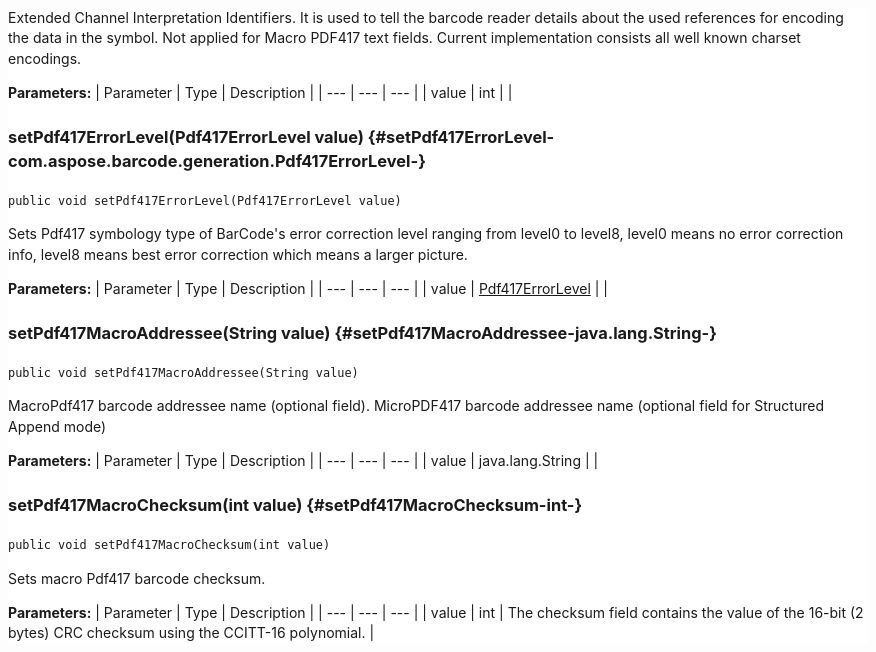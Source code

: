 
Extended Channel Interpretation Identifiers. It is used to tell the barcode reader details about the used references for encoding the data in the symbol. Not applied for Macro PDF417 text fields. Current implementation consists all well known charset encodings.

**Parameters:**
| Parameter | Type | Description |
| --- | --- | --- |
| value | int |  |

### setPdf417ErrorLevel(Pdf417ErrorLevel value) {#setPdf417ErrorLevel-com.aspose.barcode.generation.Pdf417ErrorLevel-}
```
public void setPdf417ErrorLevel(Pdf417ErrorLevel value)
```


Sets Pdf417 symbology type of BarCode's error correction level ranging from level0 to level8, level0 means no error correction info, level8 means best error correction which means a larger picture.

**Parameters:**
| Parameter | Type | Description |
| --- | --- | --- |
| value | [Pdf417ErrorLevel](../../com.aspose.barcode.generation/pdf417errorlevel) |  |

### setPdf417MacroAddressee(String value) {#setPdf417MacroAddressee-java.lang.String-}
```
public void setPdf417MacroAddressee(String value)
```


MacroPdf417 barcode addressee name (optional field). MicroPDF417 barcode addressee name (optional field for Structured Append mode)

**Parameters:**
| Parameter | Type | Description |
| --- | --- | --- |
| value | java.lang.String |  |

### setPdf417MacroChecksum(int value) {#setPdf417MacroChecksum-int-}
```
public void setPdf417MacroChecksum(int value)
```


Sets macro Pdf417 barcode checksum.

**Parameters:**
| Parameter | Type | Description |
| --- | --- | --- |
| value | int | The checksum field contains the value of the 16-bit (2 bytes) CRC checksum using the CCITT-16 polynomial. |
--
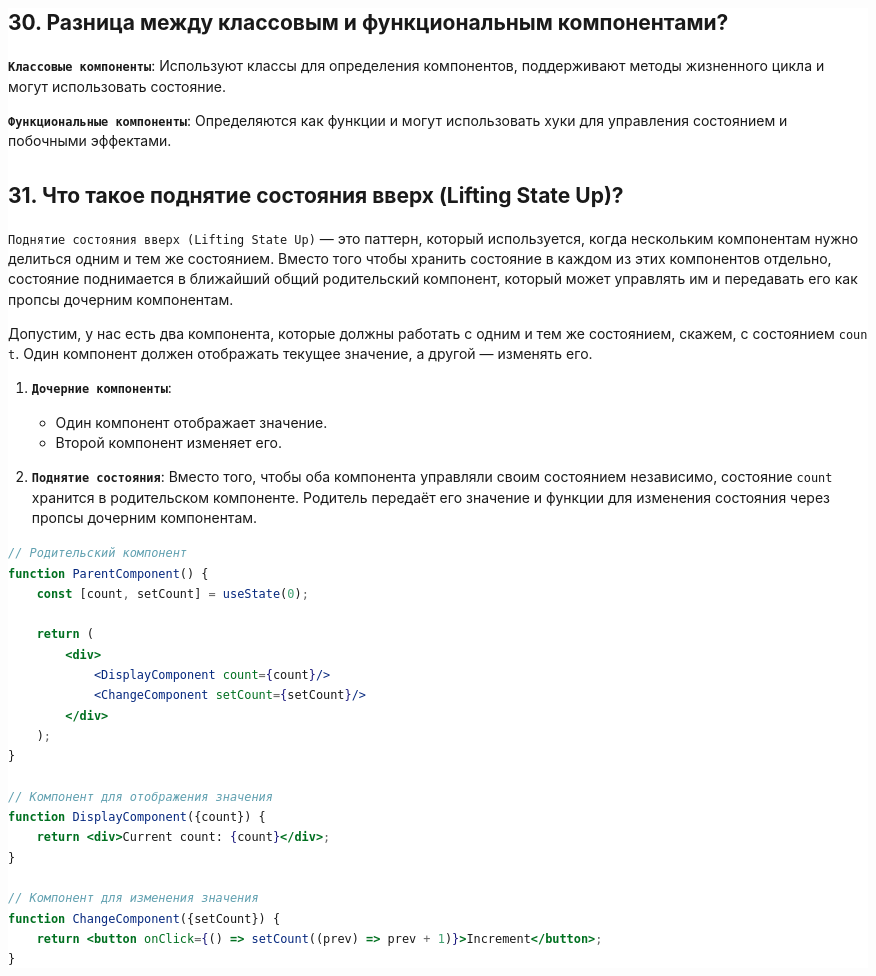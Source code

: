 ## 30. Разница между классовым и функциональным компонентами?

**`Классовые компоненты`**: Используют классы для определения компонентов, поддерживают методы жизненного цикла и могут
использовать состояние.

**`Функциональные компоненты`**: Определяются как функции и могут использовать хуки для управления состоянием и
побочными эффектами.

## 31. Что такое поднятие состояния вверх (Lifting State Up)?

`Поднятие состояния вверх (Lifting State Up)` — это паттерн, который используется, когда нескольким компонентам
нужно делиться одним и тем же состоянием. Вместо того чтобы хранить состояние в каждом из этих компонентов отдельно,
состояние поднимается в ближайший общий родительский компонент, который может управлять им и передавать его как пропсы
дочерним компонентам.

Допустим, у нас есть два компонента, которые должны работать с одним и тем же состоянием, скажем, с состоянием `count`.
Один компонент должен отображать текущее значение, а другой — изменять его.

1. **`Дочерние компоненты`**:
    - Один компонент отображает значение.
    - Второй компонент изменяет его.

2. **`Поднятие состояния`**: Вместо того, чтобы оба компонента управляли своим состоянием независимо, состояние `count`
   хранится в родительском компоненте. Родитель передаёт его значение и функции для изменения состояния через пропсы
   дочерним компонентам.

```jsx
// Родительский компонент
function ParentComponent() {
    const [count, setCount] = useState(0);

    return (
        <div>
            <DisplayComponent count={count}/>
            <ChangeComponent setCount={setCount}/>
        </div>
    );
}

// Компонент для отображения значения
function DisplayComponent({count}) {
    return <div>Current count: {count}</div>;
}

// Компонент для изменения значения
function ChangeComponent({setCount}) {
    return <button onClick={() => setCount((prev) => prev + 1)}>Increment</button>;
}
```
...
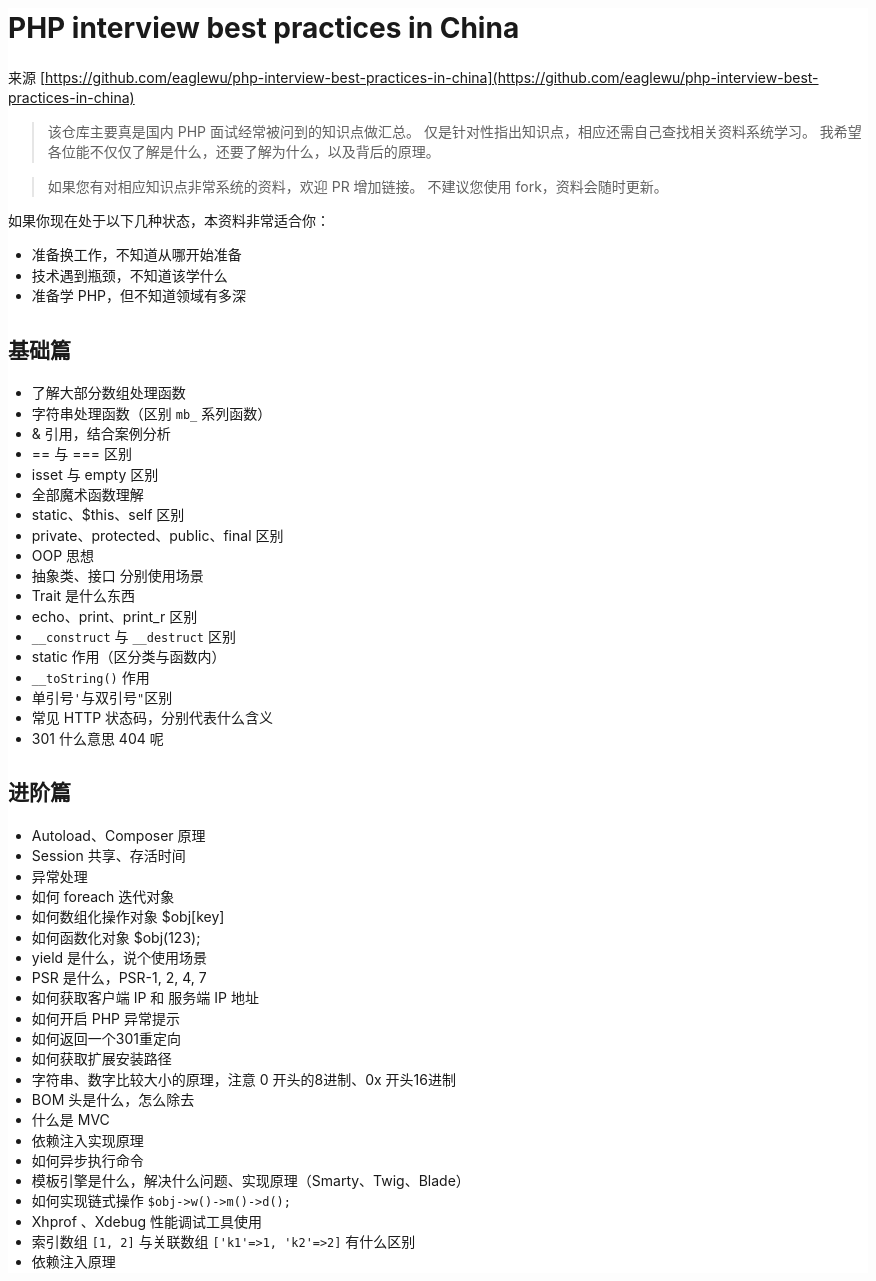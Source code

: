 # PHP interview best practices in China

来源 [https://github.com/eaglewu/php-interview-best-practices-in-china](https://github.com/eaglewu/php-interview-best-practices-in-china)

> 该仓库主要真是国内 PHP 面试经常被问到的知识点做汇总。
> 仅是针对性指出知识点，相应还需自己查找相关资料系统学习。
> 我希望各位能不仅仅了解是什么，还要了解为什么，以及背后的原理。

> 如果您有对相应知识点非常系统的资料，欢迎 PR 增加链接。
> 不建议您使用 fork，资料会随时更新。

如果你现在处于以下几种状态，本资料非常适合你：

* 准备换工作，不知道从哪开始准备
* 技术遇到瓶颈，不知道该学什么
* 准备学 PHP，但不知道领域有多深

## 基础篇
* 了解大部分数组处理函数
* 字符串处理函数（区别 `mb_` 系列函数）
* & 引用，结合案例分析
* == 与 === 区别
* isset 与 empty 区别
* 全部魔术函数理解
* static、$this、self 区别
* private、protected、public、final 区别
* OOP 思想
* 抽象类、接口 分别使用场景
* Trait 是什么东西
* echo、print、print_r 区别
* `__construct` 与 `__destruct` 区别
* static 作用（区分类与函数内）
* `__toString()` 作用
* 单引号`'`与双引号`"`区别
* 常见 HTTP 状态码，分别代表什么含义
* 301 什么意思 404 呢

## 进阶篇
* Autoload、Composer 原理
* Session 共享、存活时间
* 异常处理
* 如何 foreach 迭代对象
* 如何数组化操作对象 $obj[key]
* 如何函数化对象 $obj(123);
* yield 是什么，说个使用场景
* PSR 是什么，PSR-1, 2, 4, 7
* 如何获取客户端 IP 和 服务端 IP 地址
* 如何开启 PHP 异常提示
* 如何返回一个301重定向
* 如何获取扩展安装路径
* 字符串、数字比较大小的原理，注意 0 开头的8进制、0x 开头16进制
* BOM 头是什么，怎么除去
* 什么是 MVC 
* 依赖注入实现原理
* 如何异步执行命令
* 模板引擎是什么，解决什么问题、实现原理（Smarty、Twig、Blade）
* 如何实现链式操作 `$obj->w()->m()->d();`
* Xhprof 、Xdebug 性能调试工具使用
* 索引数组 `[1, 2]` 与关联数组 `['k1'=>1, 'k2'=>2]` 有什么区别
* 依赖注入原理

● The task
From the entries above, copy every line where the word "который" shows up.

● Finished task
`Поднятие состояния вверх (Lifting State Up)` — это паттерн, который используется, когда нескольким компонентам
состояние поднимается в ближайший общий родительский компонент, который может управлять им и передавать его как пропсы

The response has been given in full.